An object of mass 100g is thrown vertically upward from a point 60cm upabove the earth's surface with an initial velocity of 150cm/sec
well, the height in meters is
h(t) = 0.60 + 0.15t - 4.9t^2
I presume you want to do something with its weight, which is 0.1*9.8 N
. . .
To find the maximum height reached by the object, we can use the equations of motion. The equation we will use is:
v^2 = u^2 + 2aS
where:
v = final velocity (0 m/s when the object reaches the maximum height)

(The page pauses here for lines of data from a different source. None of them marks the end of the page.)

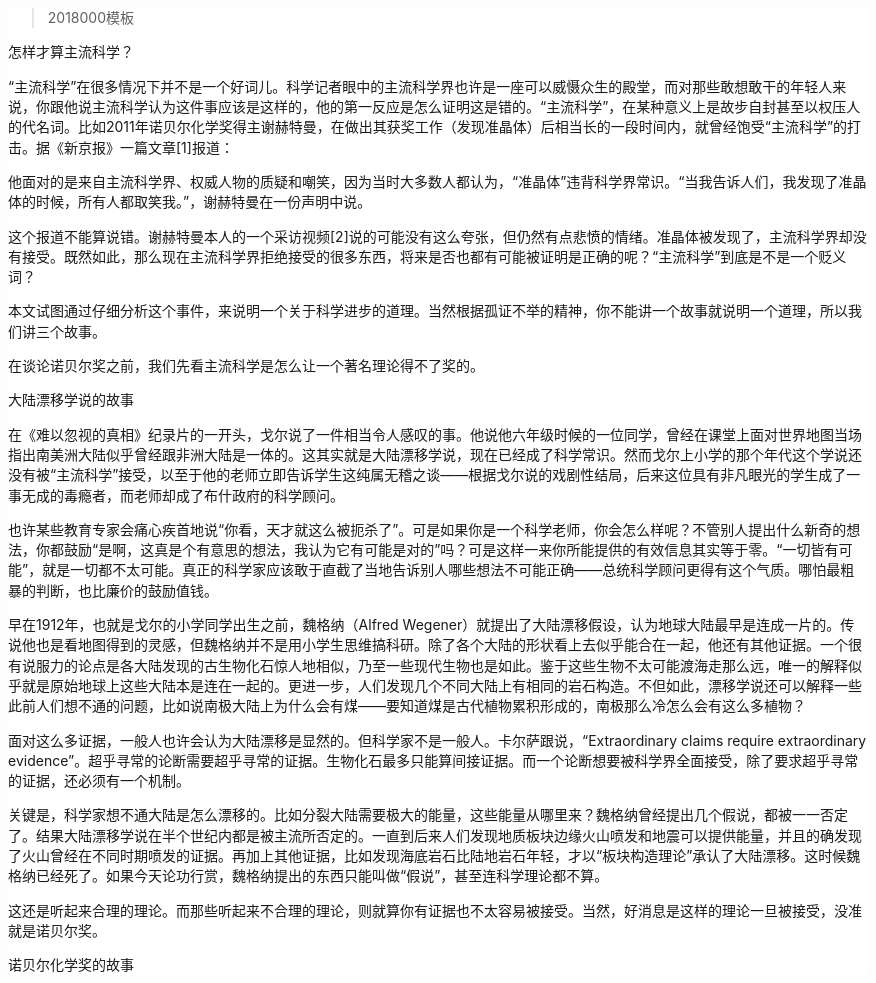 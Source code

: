 # 
> 2018000模板




怎样才算主流科学？





“主流科学”在很多情况下并不是一个好词儿。科学记者眼中的主流科学界也许是一座可以威慑众生的殿堂，而对那些敢想敢干的年轻人来说，你跟他说主流科学认为这件事应该是这样的，他的第一反应是怎么证明这是错的。“主流科学”，在某种意义上是故步自封甚至以权压人的代名词。比如2011年诺贝尔化学奖得主谢赫特曼，在做出其获奖工作（发现准晶体）后相当长的一段时间内，就曾经饱受“主流科学”的打击。据《新京报》一篇文章[1]报道：





他面对的是来自主流科学界、权威人物的质疑和嘲笑，因为当时大多数人都认为，“准晶体”违背科学界常识。“当我告诉人们，我发现了准晶体的时候，所有人都取笑我。”，谢赫特曼在一份声明中说。





这个报道不能算说错。谢赫特曼本人的一个采访视频[2]说的可能没有这么夸张，但仍然有点悲愤的情绪。准晶体被发现了，主流科学界却没有接受。既然如此，那么现在主流科学界拒绝接受的很多东西，将来是否也都有可能被证明是正确的呢？“主流科学”到底是不是一个贬义词？

本文试图通过仔细分析这个事件，来说明一个关于科学进步的道理。当然根据孤证不举的精神，你不能讲一个故事就说明一个道理，所以我们讲三个故事。

在谈论诺贝尔奖之前，我们先看主流科学是怎么让一个著名理论得不了奖的。





大陆漂移学说的故事


在《难以忽视的真相》纪录片的一开头，戈尔说了一件相当令人感叹的事。他说他六年级时候的一位同学，曾经在课堂上面对世界地图当场指出南美洲大陆似乎曾经跟非洲大陆是一体的。这其实就是大陆漂移学说，现在已经成了科学常识。然而戈尔上小学的那个年代这个学说还没有被“主流科学”接受，以至于他的老师立即告诉学生这纯属无稽之谈——根据戈尔说的戏剧性结局，后来这位具有非凡眼光的学生成了一事无成的毒瘾者，而老师却成了布什政府的科学顾问。

也许某些教育专家会痛心疾首地说“你看，天才就这么被扼杀了”。可是如果你是一个科学老师，你会怎么样呢？不管别人提出什么新奇的想法，你都鼓励“是啊，这真是个有意思的想法，我认为它有可能是对的”吗？可是这样一来你所能提供的有效信息其实等于零。“一切皆有可能”，就是一切都不太可能。真正的科学家应该敢于直截了当地告诉别人哪些想法不可能正确——总统科学顾问更得有这个气质。哪怕最粗暴的判断，也比廉价的鼓励值钱。

早在1912年，也就是戈尔的小学同学出生之前，魏格纳（Alfred Wegener）就提出了大陆漂移假设，认为地球大陆最早是连成一片的。传说他也是看地图得到的灵感，但魏格纳并不是用小学生思维搞科研。除了各个大陆的形状看上去似乎能合在一起，他还有其他证据。一个很有说服力的论点是各大陆发现的古生物化石惊人地相似，乃至一些现代生物也是如此。鉴于这些生物不太可能渡海走那么远，唯一的解释似乎就是原始地球上这些大陆本是连在一起的。更进一步，人们发现几个不同大陆上有相同的岩石构造。不但如此，漂移学说还可以解释一些此前人们想不通的问题，比如说南极大陆上为什么会有煤——要知道煤是古代植物累积形成的，南极那么冷怎么会有这么多植物？

面对这么多证据，一般人也许会认为大陆漂移是显然的。但科学家不是一般人。卡尔萨跟说，“Extraordinary claims require extraordinary evidence”。超乎寻常的论断需要超乎寻常的证据。生物化石最多只能算间接证据。而一个论断想要被科学界全面接受，除了要求超乎寻常的证据，还必须有一个机制。

关键是，科学家想不通大陆是怎么漂移的。比如分裂大陆需要极大的能量，这些能量从哪里来？魏格纳曾经提出几个假说，都被一一否定了。结果大陆漂移学说在半个世纪内都是被主流所否定的。一直到后来人们发现地质板块边缘火山喷发和地震可以提供能量，并且的确发现了火山曾经在不同时期喷发的证据。再加上其他证据，比如发现海底岩石比陆地岩石年轻，才以“板块构造理论”承认了大陆漂移。这时候魏格纳已经死了。如果今天论功行赏，魏格纳提出的东西只能叫做“假说”，甚至连科学理论都不算。

这还是听起来合理的理论。而那些听起来不合理的理论，则就算你有证据也不太容易被接受。当然，好消息是这样的理论一旦被接受，没准就是诺贝尔奖。





诺贝尔化学奖的故事

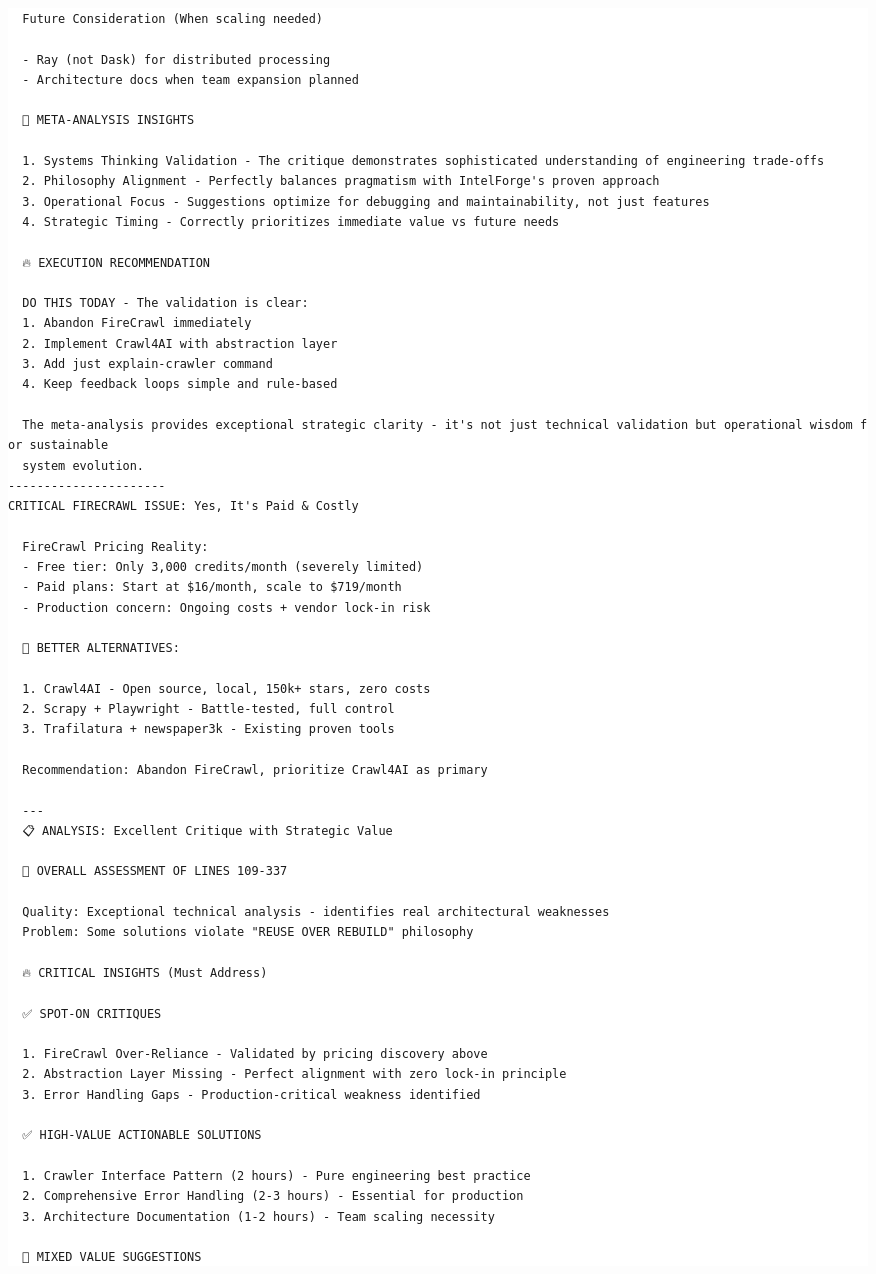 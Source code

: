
 ```mermaid
  Future Consideration (When scaling needed)

  - Ray (not Dask) for distributed processing
  - Architecture docs when team expansion planned

  🧠 META-ANALYSIS INSIGHTS

  1. Systems Thinking Validation - The critique demonstrates sophisticated understanding of engineering trade-offs
  2. Philosophy Alignment - Perfectly balances pragmatism with IntelForge's proven approach
  3. Operational Focus - Suggestions optimize for debugging and maintainability, not just features
  4. Strategic Timing - Correctly prioritizes immediate value vs future needs

  🔥 EXECUTION RECOMMENDATION

  DO THIS TODAY - The validation is clear:
  1. Abandon FireCrawl immediately
  2. Implement Crawl4AI with abstraction layer
  3. Add just explain-crawler command
  4. Keep feedback loops simple and rule-based

  The meta-analysis provides exceptional strategic clarity - it's not just technical validation but operational wisdom for sustainable
  system evolution.
----------------------
CRITICAL FIRECRAWL ISSUE: Yes, It's Paid & Costly

  FireCrawl Pricing Reality:
  - Free tier: Only 3,000 credits/month (severely limited)
  - Paid plans: Start at $16/month, scale to $719/month
  - Production concern: Ongoing costs + vendor lock-in risk

  🎯 BETTER ALTERNATIVES:

  1. Crawl4AI - Open source, local, 150k+ stars, zero costs
  2. Scrapy + Playwright - Battle-tested, full control
  3. Trafilatura + newspaper3k - Existing proven tools

  Recommendation: Abandon FireCrawl, prioritize Crawl4AI as primary

  ---
  📋 ANALYSIS: Excellent Critique with Strategic Value

  🎯 OVERALL ASSESSMENT OF LINES 109-337

  Quality: Exceptional technical analysis - identifies real architectural weaknesses
  Problem: Some solutions violate "REUSE OVER REBUILD" philosophy

  🔥 CRITICAL INSIGHTS (Must Address)

  ✅ SPOT-ON CRITIQUES

  1. FireCrawl Over-Reliance - Validated by pricing discovery above
  2. Abstraction Layer Missing - Perfect alignment with zero lock-in principle
  3. Error Handling Gaps - Production-critical weakness identified

  ✅ HIGH-VALUE ACTIONABLE SOLUTIONS

  1. Crawler Interface Pattern (2 hours) - Pure engineering best practice
  2. Comprehensive Error Handling (2-3 hours) - Essential for production
  3. Architecture Documentation (1-2 hours) - Team scaling necessity

  🤔 MIXED VALUE SUGGESTIONS
```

u = initial velocity (150 cm/s)
a = acceleration (due to gravity, which is approximately 9.8 m/s^2)
S = displacement (maximum height reached by the object)
First, let's convert the given values into SI units:
Mass of the object = 100g = 0.1 kg
Initial velocity = 150 cm/s = 1.5 m/s
Acceleration due to gravity = 9.8 m/s^2
Displacement = 60 cm = 0.6 m
Now, let's calculate the maximum height reached:
0 = (1.5 m/s)^2 + 2 * (-9.8 m/s^2) * S
Rearranging the equation:
0.9 m^2/s^2 - 19.6 m/s^2 * S = 0
Simplifying further:
S = (0.9 m^2/s^2) / (19.6 m/s^2)
S ≈ 0.046 m
Therefore, the maximum height reached by the object is approximately 0.046 meters (or 4.6 cm) above the initial point.